- Episode no.: Series 5 Episode 7
- Directed by: David Croft
- Story by: Jimmy Perry and David Croft
- Original air date: 17 November 1972
- Running time: 30 minutes

Episode chronology
| ← Previous "If the Cap Fits..." | Next → "All is Safely Gathered In" |

= The King Was in His Counting House =

"The King was in His Counting House" is the seventh episode of the fifth series of the British comedy series Dad's Army. It was originally transmitted on 17 November 1972.

==Plot==
Mainwaring is organising a drinks party at his house, despite his wife's fears that he and his men will "get drunk and smash the house up". He informs Wilson that he may call him "George" at the party, something Wilson takes great delight in. However, he sternly tells him he cannot call him "George" during work hours and turns down Mr. Pike's request to also call him "George" at the party.
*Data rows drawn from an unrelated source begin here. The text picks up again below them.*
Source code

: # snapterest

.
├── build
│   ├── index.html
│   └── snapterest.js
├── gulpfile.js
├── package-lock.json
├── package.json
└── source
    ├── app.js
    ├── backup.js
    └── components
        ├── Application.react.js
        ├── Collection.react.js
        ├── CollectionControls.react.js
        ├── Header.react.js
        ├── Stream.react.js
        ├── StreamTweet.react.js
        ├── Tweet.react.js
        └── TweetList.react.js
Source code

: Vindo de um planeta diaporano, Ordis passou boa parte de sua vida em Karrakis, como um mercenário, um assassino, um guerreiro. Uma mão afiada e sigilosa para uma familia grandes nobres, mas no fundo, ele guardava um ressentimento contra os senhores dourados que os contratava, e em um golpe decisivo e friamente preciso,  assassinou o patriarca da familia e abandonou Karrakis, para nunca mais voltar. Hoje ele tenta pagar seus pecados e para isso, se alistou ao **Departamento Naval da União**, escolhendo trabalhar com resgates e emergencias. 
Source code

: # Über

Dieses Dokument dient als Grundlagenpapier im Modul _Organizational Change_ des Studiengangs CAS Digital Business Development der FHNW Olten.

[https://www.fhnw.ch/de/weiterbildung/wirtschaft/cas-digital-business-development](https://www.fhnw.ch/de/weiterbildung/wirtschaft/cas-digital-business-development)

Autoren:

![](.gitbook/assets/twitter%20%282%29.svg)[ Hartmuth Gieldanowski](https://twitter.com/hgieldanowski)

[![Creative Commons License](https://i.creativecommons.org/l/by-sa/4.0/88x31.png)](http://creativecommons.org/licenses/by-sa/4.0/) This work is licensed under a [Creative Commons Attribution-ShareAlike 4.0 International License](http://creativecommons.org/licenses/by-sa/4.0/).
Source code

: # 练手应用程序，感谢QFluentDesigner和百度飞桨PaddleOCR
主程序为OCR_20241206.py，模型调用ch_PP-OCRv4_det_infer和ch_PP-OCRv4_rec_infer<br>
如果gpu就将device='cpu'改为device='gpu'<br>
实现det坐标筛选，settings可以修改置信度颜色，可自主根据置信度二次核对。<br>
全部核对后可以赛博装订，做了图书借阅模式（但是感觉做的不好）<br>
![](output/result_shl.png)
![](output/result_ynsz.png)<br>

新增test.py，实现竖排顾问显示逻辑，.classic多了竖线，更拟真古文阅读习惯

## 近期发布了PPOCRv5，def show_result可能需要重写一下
The party starts off with Jones' section in attendance and clearly very uncomfortable. The stilted conversation remains until the arrival of Walker, with his girlfriend Shirley, which immediately throws Mainwaring off kilter. He serves them a small amount of beer and sandwiches, which they quickly wolf down, after which Mainwaring gives them a guided tour of the room, while Walker gets down to business with Shirley on the sofa.

Much excitement is generated by the imminent arrival of Mrs Mainwaring, but an air raid warning sees her scurrying to the shelter before being introduced or even being seen by any of the platoon members. Hodges arrives, and a few moments later bombs land on the allotments, the taxi garage and the bank. Alarmed, Mainwaring and his men hurry round to the bank to salvage the money. They secure it and carry it back to the church hall where they plan to count it. Mainwaring orders the other section to guard the money, but they refuse out of spite as they were not invited to the party, forcing Mainwaring to promise to throw them a party the following week.

After a very long night, they eventually total it up. They then attempt to carry it to Eastgate using a horse and cart supplied by Walker and their own bicycles. A short way into the journey, the money starts blowing out of the hamper used to carry it. Trying to alert Mainwaring's attention to this, Pike fires his rifle, only to frighten the horse and send it charging off into a field with the platoon following close behind on their bikes.

==Cast==

- Arthur Lowe as Captain Mainwaring
- John Le Mesurier as Sergeant Wilson
- Clive Dunn as Lance Corporal Jones
- John Laurie as Private Frazer
- James Beck as Private Walker
- Arnold Ridley as Private Godfrey
- Ian Lavender as Private Pike
- Bill Pertwee as ARP Warden Hodges
- Frank Williams as the Reverend Timothy Farthing
- Edward Sinclair as the Verger Maurice Yeatman
- Wendy Richard as Shirley

==Notes==
1. This episode maintains and builds on the running gag of the unseen Mrs. Mainwaring. Her footsteps are heard before she runs off when the air-raid siren sounds. As Frazer puts it, "we'll never see her now".
2. In this episode, Mainwaring attempts to hide his lower-class background by claiming his father was a member of "the Master Tailors' Guild"; when he leaves the room, Jones refutes Mainwaring's claims by revealing that Mainwaring's late father was not a tailor, merely a draper with a small business in a side alley who sold poor quality workman's trousers. Mainwaring's profligate brother, Barry, confirms this fact in the episode "My Brother and I".
3. Goof: Once counted, the money is going to be taken to the Eastgate branch of the bank and stored in their vault. In episode 11 of series 4, “A. Wilson (Manager)?, this branch was shown to be bombed and Mainwaring informs Wilson that the bank has decided to close that branch.

==Radio episode==
"The King was in His Counting House" is the fifteenth episode of the second series of the British radio comedy series Dad's Army. It was originally transmitted on 20 May 1975.